A revised and enlarged version of the color catalogue of the very well received exhibition “Islamic Piety Images from the Maghreb to India” organized by Prof. Yahya Michot is now accessible online at this link. The Seminary’s Library hosted the exhibition from Sept. 30 until Oct. 12, 2016.
The so-called ban on figurative representations in Islam did not prevent Muslim societies from creating a fascinating religious iconography. Thanks to the printing press, the twentieth century witnessed a huge production of such images and posters, sometimes of great format, in both Sunnī and Shī‘ī communities.
These “native coloured lithographs,” as Duncan Black Macdonald (d. 1943) called them, could be bought in Tunis and Cairo, Istanbul, Tehran or Delhi, and decorated many Muslim homes. A number of them are not reprinted anymore and belong to an almost extinct form of popular Islamic art.
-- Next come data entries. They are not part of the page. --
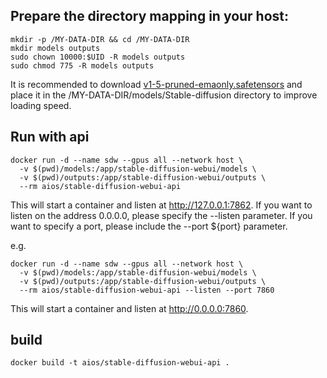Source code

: ## Prepare the directory mapping in your host:
```
mkdir -p /MY-DATA-DIR && cd /MY-DATA-DIR
mkdir models outputs
sudo chown 10000:$UID -R models outputs
sudo chmod 775 -R models outputs
```
It is recommended to download [v1-5-pruned-emaonly.safetensors](https://huggingface.co/runwayml/stable-diffusion-v1-5/blob/main/v1-5-pruned-emaonly.safetensors) and place it in the /MY-DATA-DIR/models/Stable-diffusion directory to improve loading speed.


## Run with api
```
docker run -d --name sdw --gpus all --network host \
  -v $(pwd)/models:/app/stable-diffusion-webui/models \
  -v $(pwd)/outputs:/app/stable-diffusion-webui/outputs \
  --rm aios/stable-diffusion-webui-api
```
This will start a container and listen at http://127.0.0.1:7862. If you want to listen on the address 0.0.0.0, please specify the --listen parameter. If you want to specify a port, please include the --port ${port} parameter. 

e.g.

```
docker run -d --name sdw --gpus all --network host \
  -v $(pwd)/models:/app/stable-diffusion-webui/models \
  -v $(pwd)/outputs:/app/stable-diffusion-webui/outputs \
  --rm aios/stable-diffusion-webui-api --listen --port 7860
```
This will start a container and listen at http://0.0.0.0:7860.

## build
```
docker build -t aios/stable-diffusion-webui-api .
```
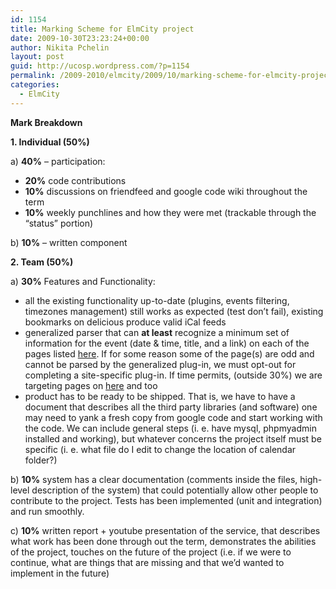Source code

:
```yaml
---
id: 1154
title: Marking Scheme for ElmCity project
date: 2009-10-30T23:23:24+00:00
author: Nikita Pchelin
layout: post
guid: http://ucosp.wordpress.com/?p=1154
permalink: /2009-2010/elmcity/2009/10/marking-scheme-for-elmcity-project/
categories:
  - ElmCity
---
```

**Mark Breakdown**

**1. Individual (50%)**

a) **40%** &#8211; participation:

  * **20%** code contributions
  * **10%** discussions on friendfeed and google code wiki throughout the term
  * **10%** weekly punchlines and how they were met (trackable through the &#8220;status&#8221; portion)

b) **10%** &#8211; written component

**2. Team (50%)**

a) **30%** Features and Functionality:

  * all the existing functionality up-to-date (plugins, events filtering, timezones management) still works as expected (test don&#8217;t fail), existing bookmarks on delicious produce valid iCal feeds
  * generalized parser that can **at least** recognize a minimum set of information for the event (date & time, title, and a link) on each of the pages listed <a href="http://friendfeed.com/elmcity/92ef3b61/hey-everyone-team-over-in-elmcity-development" target="_blank">here</a>. If for some reason some of the page(s) are odd and cannot be parsed by the generalized plug-in, we must opt-out for completing a site-specific plug-in. If time permits, (outside 30%) we are targeting pages on <a href="http://blog.jonudell.net/2009/07/07/strategic-choices-for-calendar-publishers/" target="_blank">here</a> and too
  * product has to be ready to be shipped. That is, we have to have a document that describes all the third party libraries (and software) one may need to yank a fresh copy from google code and start working with the code. We can include general steps (i. e. have mysql, phpmyadmin installed and working), but whatever concerns the project itself must be specific (i. e. what file do I edit to change the location of calendar folder?)

b) **10%** system has a clear documentation (comments inside the files, high-level description of the system) that could potentially allow other people to contribute to the project. Tests has been implemented (unit and integration) and run smoothly.

c) **10%** written report + youtube presentation of the service, that describes what work has been done through out the term, demonstrates the abilities of the project, touches on the future of the project (i.e. if we were to continue, what are things that are missing and that we&#8217;d wanted to implement in the future)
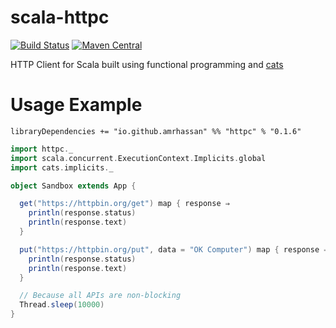 # scala-httpc
[![Build Status](https://travis-ci.org/amrhassan/scala-httpc.svg?branch=master)](https://travis-ci.org/amrhassan/scala-httpc)
[![Maven Central](https://maven-badges.herokuapp.com/maven-central/io.github.amrhassan/httpc/badge.svg)](https://maven-badges.herokuapp.com/maven-central/io.github.amrhassan/httpc)


HTTP Client for Scala built using functional programming and [cats](https://github.com/typelevel/cats)

# Usage Example #

```
libraryDependencies += "io.github.amrhassan" %% "httpc" % "0.1.6"
```

```scala
import httpc._
import scala.concurrent.ExecutionContext.Implicits.global
import cats.implicits._

object Sandbox extends App {

  get("https://httpbin.org/get") map { response ⇒
    println(response.status)
    println(response.text)
  }

  put("https://httpbin.org/put", data = "OK Computer") map { response ⇒
    println(response.status)
    println(response.text)
  }

  // Because all APIs are non-blocking
  Thread.sleep(10000)
}
```
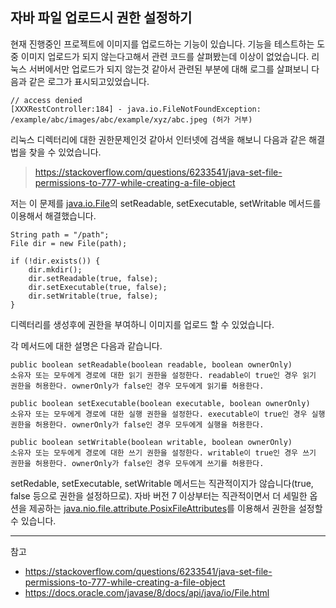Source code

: ## 자바 파일 업로드시 권한 설정하기
현재 진행중인 프로젝트에 이미지를 업로드하는 기능이 있습니다. 기능을 테스트하는 도중 이미지 업로드가 되지 않는다고해서 관련 코드를 살펴봤는데 이상이 없었습니다. 리눅스 서버에서만 업로드가 되지 않는것 같아서 관련된 부분에 대해 로그를 살펴보니 다음과 같은 로그가 표시되고있었습니다.

```
// access denied
[XXXRestController:184] - java.io.FileNotFoundException: /example/abc/images/abc/example/xyz/abc.jpeg (허가 거부)
```

리눅스 디렉터리에 대한 권한문제인것 같아서 인터넷에 검색을 해보니 다음과 같은 해결법을 찾을 수 있었습니다.

> https://stackoverflow.com/questions/6233541/java-set-file-permissions-to-777-while-creating-a-file-object

저는 이 문제를 [java.io.File](https://docs.oracle.com/javase/8/docs/api/java/io/File.html)의 setReadable, setExecutable, setWritable 메서드를 이용해서 해결했습니다.

```
String path = "/path";
File dir = new File(path);

if (!dir.exists()) {
    dir.mkdir(); 
    dir.setReadable(true, false); 
    dir.setExecutable(true, false); 
    dir.setWritable(true, false); 
}
```

디렉터리를 생성후에 권한을 부여하니 이미지를 업로드 할 수 있었습니다.

각 메서드에 대한 설명은 다음과 같습니다.

```
public boolean setReadable(boolean readable, boolean ownerOnly)
소유자 또는 모두에게 경로에 대한 읽기 권한을 설정한다. readable이 true인 경우 읽기 권한을 허용한다. ownerOnly가 false인 경우 모두에게 읽기를 허용한다.

public boolean setExecutable(boolean executable, boolean ownerOnly)
소유자 또는 모두에게 경로에 대한 실행 권한을 설정한다. executable이 true인 경우 실행 권한을 허용한다. ownerOnly가 false인 경우 모두에게 실행을 허용한다.

public boolean setWritable(boolean writable, boolean ownerOnly)
소유자 또는 모두에게 경로에 대한 쓰기 권한을 설정한다. writable이 true인 경우 쓰기 권한을 허용한다. ownerOnly가 false인 경우 모두에게 쓰기를 허용한다.
```

setRedable, setExecutable, setWritable 메서드는 직관적이지가 않습니다(true, false 등으로 권한을 설정하므로). 자바 버전 7 이상부터는 직관적이면서 더 세밀한 옵션을 제공하는 [java.nio.file.attribute.PosixFileAttributes](https://docs.oracle.com/javase/8/docs/api/java/nio/file/attribute/PosixFileAttributes.html)를 이용해서 권한을 설정할 수 있습니다.

---

참고

- https://stackoverflow.com/questions/6233541/java-set-file-permissions-to-777-while-creating-a-file-object
- https://docs.oracle.com/javase/8/docs/api/java/io/File.html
The fifty-six prints reproduced here are part of Prof. Michot’s collection and cover six dimensions of the rich universe of Islamic popular imagery: 1. God and His Messenger; 2. The Holy Cities; 3. Stories of the Prophets; 4. The Twelve Imāms; 5. The Friends of God; 6. Epic Days.
These prints were exhibited in the Hartford Seminary library as part of hARTsem DAYS, a celebration of arts and spirituality at Hartford Seminary. The present work is a revised and enlarged version of the catalogue published in twenty copies on the occasion of this exhibition.